# ACTION ITEM
Filter the listing so that only lines with the word "image" remain.

# TASK INPUTS
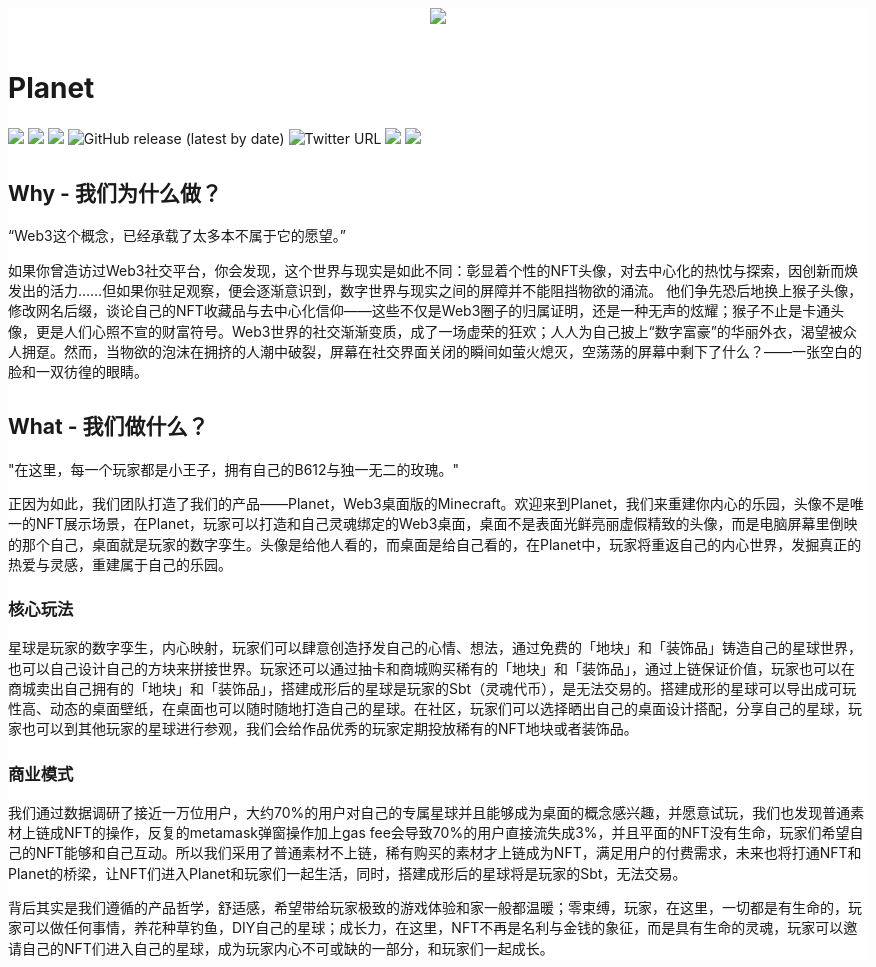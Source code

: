 <div align=center>
  <image src="https://github.com/CSWellesSun/Images/blob/main/Planet/logo.png" width="300px"/>
</div>

# Planet

![](https://img.shields.io/badge/platform-win--64-lightgrey)
![](https://img.shields.io/badge/version-v0.1.2-orange)
[![](https://img.shields.io/badge/contract-antchain-ff69b4)](https://github.com/PlanetWeb3/planet-antchain-contracts)
![GitHub release (latest by date)](https://img.shields.io/github/v/release/PlanetWeb3/Planet)
![Twitter URL](https://img.shields.io/twitter/url?style=social&url=https%3A%2F%2Ftwitter.com%2FPlanet_GameFi) 
<a href="https://space.bilibili.com/696469211"><image src="https://github.com/CSWellesSun/Images/blob/main/bilibili.png" height="20px"/></a> 
<a href="https://dorahacks.io/zh/buidl/3431"><image src="https://github.com/CSWellesSun/Images/blob/main/dorahacks.svg" height="20px"/></a> 

## Why - 我们为什么做？

“Web3这个概念，已经承载了太多本不属于它的愿望。”


如果你曾造访过Web3社交平台，你会发现，这个世界与现实是如此不同：彰显着个性的NFT头像，对去中心化的热忱与探索，因创新而焕发出的活力……但如果你驻足观察，便会逐渐意识到，数字世界与现实之间的屏障并不能阻挡物欲的涌流。
他们争先恐后地换上猴子头像，修改网名后缀，谈论自己的NFT收藏品与去中心化信仰——这些不仅是Web3圈子的归属证明，还是一种无声的炫耀；猴子不止是卡通头像，更是人们心照不宣的财富符号。Web3世界的社交渐渐变质，成了一场虚荣的狂欢；人人为自己披上“数字富豪”的华丽外衣，渴望被众人拥趸。然而，当物欲的泡沫在拥挤的人潮中破裂，屏幕在社交界面关闭的瞬间如萤火熄灭，空荡荡的屏幕中剩下了什么？——一张空白的脸和一双彷徨的眼睛。


## What - 我们做什么？
"在这里，每一个玩家都是小王子，拥有自己的B612与独一无二的玫瑰。"

正因为如此，我们团队打造了我们的产品——Planet，Web3桌面版的Minecraft。欢迎来到Planet，我们来重建你内心的乐园，头像不是唯一的NFT展示场景，在Planet，玩家可以打造和自己灵魂绑定的Web3桌面，桌面不是表面光鲜亮丽虚假精致的头像，而是电脑屏幕里倒映的那个自己，桌面就是玩家的数字孪生。头像是给他人看的，而桌面是给自己看的，在Planet中，玩家将重返自己的内心世界，发掘真正的热爱与灵感，重建属于自己的乐园。

### 核心玩法
星球是玩家的数字孪生，内心映射，玩家们可以肆意创造抒发自己的心情、想法，通过免费的「地块」和「装饰品」铸造自己的星球世界，也可以自己设计自己的方块来拼接世界。玩家还可以通过抽卡和商城购买稀有的「地块」和「装饰品」，通过上链保证价值，玩家也可以在商城卖出自己拥有的「地块」和「装饰品」，搭建成形后的星球是玩家的Sbt（灵魂代币），是无法交易的。搭建成形的星球可以导出成可玩性高、动态的桌面壁纸，在桌面也可以随时随地打造自己的星球。在社区，玩家们可以选择晒出自己的桌面设计搭配，分享自己的星球，玩家也可以到其他玩家的星球进行参观，我们会给作品优秀的玩家定期投放稀有的NFT地块或者装饰品。

### 商业模式

我们通过数据调研了接近一万位用户，大约70%的用户对自己的专属星球并且能够成为桌面的概念感兴趣，并愿意试玩，我们也发现普通素材上链成NFT的操作，反复的metamask弹窗操作加上gas fee会导致70%的用户直接流失成3%，并且平面的NFT没有生命，玩家们希望自己的NFT能够和自己互动。所以我们采用了普通素材不上链，稀有购买的素材才上链成为NFT，满足用户的付费需求，未来也将打通NFT和Planet的桥梁，让NFT们进入Planet和玩家们一起生活，同时，搭建成形后的星球将是玩家的Sbt，无法交易。

背后其实是我们遵循的产品哲学，舒适感，希望带给玩家极致的游戏体验和家一般都温暖；零束缚，玩家，在这里，一切都是有生命的，玩家可以做任何事情，养花种草钓鱼，DIY自己的星球；成长力，在这里，NFT不再是名利与金钱的象征，而是具有生命的灵魂，玩家可以邀请自己的NFT们进入自己的星球，成为玩家内心不可或缺的一部分，和玩家们一起成长。
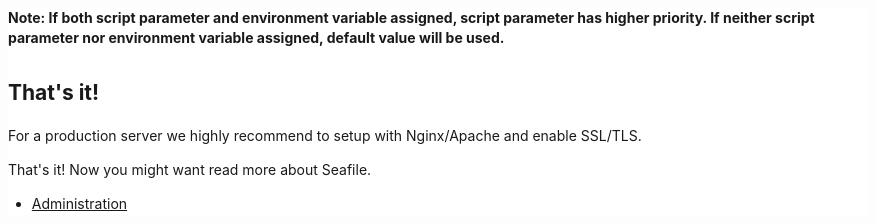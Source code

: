 **Note: If both script parameter and environment variable assigned, script parameter has higher priority. If neither script parameter nor environment variable assigned, default value will be used.**

## That's it!
For a production server we highly recommend to setup with Nginx/Apache and enable SSL/TLS.

That's it! Now you might want read more about Seafile.
- [Administration](../maintain/README.md)
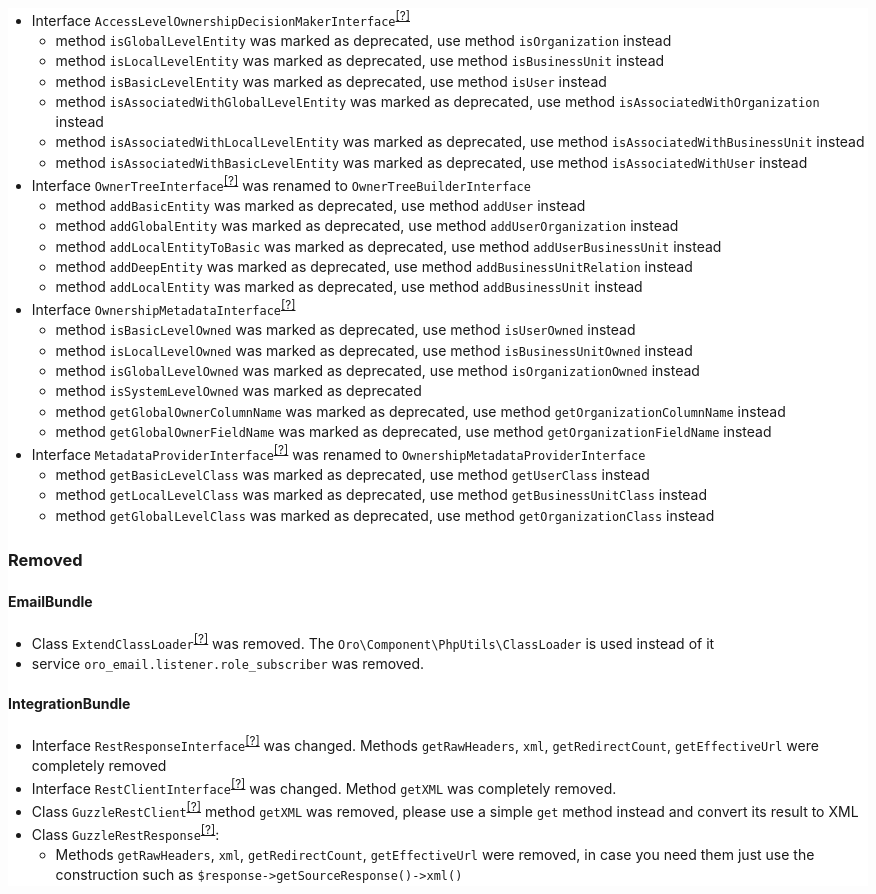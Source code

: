 * Interface `AccessLevelOwnershipDecisionMakerInterface`<sup>[[?]](https://github.com/oroinc/platform/tree/2.3.0/src/Oro/Bundle/SecurityBundle/Acl/Extension/AccessLevelOwnershipDecisionMakerInterface.php "Oro\Bundle\SecurityBundle\Acl\Extension\AccessLevelOwnershipDecisionMakerInterface")</sup>
    * method `isGlobalLevelEntity` was marked as deprecated, use method `isOrganization` instead
    * method `isLocalLevelEntity` was marked as deprecated, use method `isBusinessUnit` instead
    * method `isBasicLevelEntity` was marked as deprecated, use method `isUser` instead
    * method `isAssociatedWithGlobalLevelEntity` was marked as deprecated, use method `isAssociatedWithOrganization` instead
    * method `isAssociatedWithLocalLevelEntity` was marked as deprecated, use method `isAssociatedWithBusinessUnit` instead
    * method `isAssociatedWithBasicLevelEntity` was marked as deprecated, use method `isAssociatedWithUser` instead
* Interface `OwnerTreeInterface`<sup>[[?]](https://github.com/oroinc/platform/tree/2.3.0/src/Oro/Bundle/SecurityBundle/Owner/OwnerTreeInterface.php "Oro\Bundle\SecurityBundle\Owner\OwnerTreeInterface")</sup> was renamed to `OwnerTreeBuilderInterface`
    * method `addBasicEntity` was marked as deprecated, use method `addUser` instead
    * method `addGlobalEntity` was marked as deprecated, use method `addUserOrganization` instead
    * method `addLocalEntityToBasic` was marked as deprecated, use method `addUserBusinessUnit` instead
    * method `addDeepEntity` was marked as deprecated, use method `addBusinessUnitRelation` instead
    * method `addLocalEntity` was marked as deprecated, use method `addBusinessUnit` instead
* Interface `OwnershipMetadataInterface`<sup>[[?]](https://github.com/oroinc/platform/tree/2.3.0/src/Oro/Bundle/SecurityBundle/Owner/Metadata/OwnershipMetadataInterface.php "Oro\Bundle\SecurityBundle\Owner\Metadata\OwnershipMetadataInterface")</sup>
    * method `isBasicLevelOwned` was marked as deprecated, use method `isUserOwned` instead
    * method `isLocalLevelOwned` was marked as deprecated, use method `isBusinessUnitOwned` instead
    * method `isGlobalLevelOwned` was marked as deprecated, use method `isOrganizationOwned` instead
    * method `isSystemLevelOwned` was marked as deprecated
    * method `getGlobalOwnerColumnName` was marked as deprecated, use method `getOrganizationColumnName` instead
    * method `getGlobalOwnerFieldName` was marked as deprecated, use method `getOrganizationFieldName` instead
* Interface `MetadataProviderInterface`<sup>[[?]](https://github.com/oroinc/platform/tree/2.3.0/src/Oro/Bundle/SecurityBundle/Owner/Metadata/MetadataProviderInterface.php "Oro\Bundle\SecurityBundle\Owner\Metadata\MetadataProviderInterface")</sup> was renamed to `OwnershipMetadataProviderInterface`
    * method `getBasicLevelClass` was marked as deprecated, use method `getUserClass` instead
    * method `getLocalLevelClass` was marked as deprecated, use method `getBusinessUnitClass` instead
    * method `getGlobalLevelClass` was marked as deprecated, use method `getOrganizationClass` instead
### Removed
#### EmailBundle
* Class `ExtendClassLoader`<sup>[[?]](https://github.com/oroinc/platform/tree/2.3.0/src/Oro/Bundle/EntityExtendBundle/Tools/ExtendClassLoader.php "Oro\Bundle\EntityExtendBundle\Tools\ExtendClassLoader")</sup> was removed. The `Oro\Component\PhpUtils\ClassLoader` is used instead of it
* service `oro_email.listener.role_subscriber` was removed.
#### IntegrationBundle
* Interface `RestResponseInterface`<sup>[[?]](https://github.com/oroinc/platform/tree/2.3.0/src/Oro/Bundle/IntegrationBundle/Provider/Rest/Client/RestResponseInterface.php "Oro\Bundle\IntegrationBundle\Provider\Rest\Client\RestResponseInterface")</sup> was changed. Methods `getRawHeaders`, `xml`, `getRedirectCount`, `getEffectiveUrl` were completely removed
* Interface `RestClientInterface`<sup>[[?]](https://github.com/oroinc/platform/tree/2.3.0/src/Oro/Bundle/IntegrationBundle/Provider/Rest/Client/RestClientInterface.php "Oro\Bundle\IntegrationBundle\Provider\Rest\Client\RestClientInterface")</sup> was changed. Method `getXML` was completely removed.
* Class `GuzzleRestClient`<sup>[[?]](https://github.com/oroinc/platform/tree/2.3.0/src/Oro/Bundle/IntegrationBundle/Provider/Rest/Client/Guzzle/GuzzleRestClient.php "Oro\Bundle\IntegrationBundle\Provider\Rest\Client\Guzzle\GuzzleRestClient")</sup> method `getXML` was removed, please use a simple `get` method instead and convert its result to XML
* Class `GuzzleRestResponse`<sup>[[?]](https://github.com/oroinc/platform/tree/2.3.0/src/Oro/Bundle/IntegrationBundle/Provider/Rest/Client/Guzzle/GuzzleRestResponse.php "Oro\Bundle\IntegrationBundle\Provider\Rest\Client\Guzzle\GuzzleRestResponse")</sup>:
    * Methods `getRawHeaders`, `xml`, `getRedirectCount`, `getEffectiveUrl` were removed, in case you need them just use the construction such as `$response->getSourceResponse()->xml()`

# ANSWER SECTION
  <image src="https://github.com/CSWellesSun/Images/blob/main/Planet/logo.png" width="300px"/>
<a href="https://space.bilibili.com/696469211"><image src="https://github.com/CSWellesSun/Images/blob/main/bilibili.png" height="20px"/></a> 
<a href="https://dorahacks.io/zh/buidl/3431"><image src="https://github.com/CSWellesSun/Images/blob/main/dorahacks.svg" height="20px"/></a> 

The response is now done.